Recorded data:
BEGIN

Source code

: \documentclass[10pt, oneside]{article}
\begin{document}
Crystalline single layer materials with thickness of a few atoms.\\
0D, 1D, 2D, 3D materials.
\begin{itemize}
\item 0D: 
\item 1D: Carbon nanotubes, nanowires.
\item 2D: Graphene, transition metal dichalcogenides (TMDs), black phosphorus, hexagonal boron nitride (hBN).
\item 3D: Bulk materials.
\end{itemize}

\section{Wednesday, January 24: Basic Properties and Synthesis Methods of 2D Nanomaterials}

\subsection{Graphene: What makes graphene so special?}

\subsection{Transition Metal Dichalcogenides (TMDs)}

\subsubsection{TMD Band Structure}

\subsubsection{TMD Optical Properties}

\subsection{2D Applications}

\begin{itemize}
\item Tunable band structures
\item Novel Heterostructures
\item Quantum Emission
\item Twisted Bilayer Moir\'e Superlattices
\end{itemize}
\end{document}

END

Every record should be output precisely as it was given.

> _Answer box_
Source code

: \documentclass[10pt, oneside]{article}
\begin{document}
Crystalline single layer materials with thickness of a few atoms.\\
0D, 1D, 2D, 3D materials.
\begin{itemize}
\item 0D: 
\item 1D: Carbon nanotubes, nanowires.
\item 2D: Graphene, transition metal dichalcogenides (TMDs), black phosphorus, hexagonal boron nitride (hBN).
\item 3D: Bulk materials.
\end{itemize}

\section{Wednesday, January 24: Basic Properties and Synthesis Methods of 2D Nanomaterials}

\subsection{Graphene: What makes graphene so special?}

\subsection{Transition Metal Dichalcogenides (TMDs)}

\subsubsection{TMD Band Structure}

\subsubsection{TMD Optical Properties}

\subsection{2D Applications}

\begin{itemize}
\item Tunable band structures
\item Novel Heterostructures
\item Quantum Emission
\item Twisted Bilayer Moir\'e Superlattices
\end{itemize}
\end{document}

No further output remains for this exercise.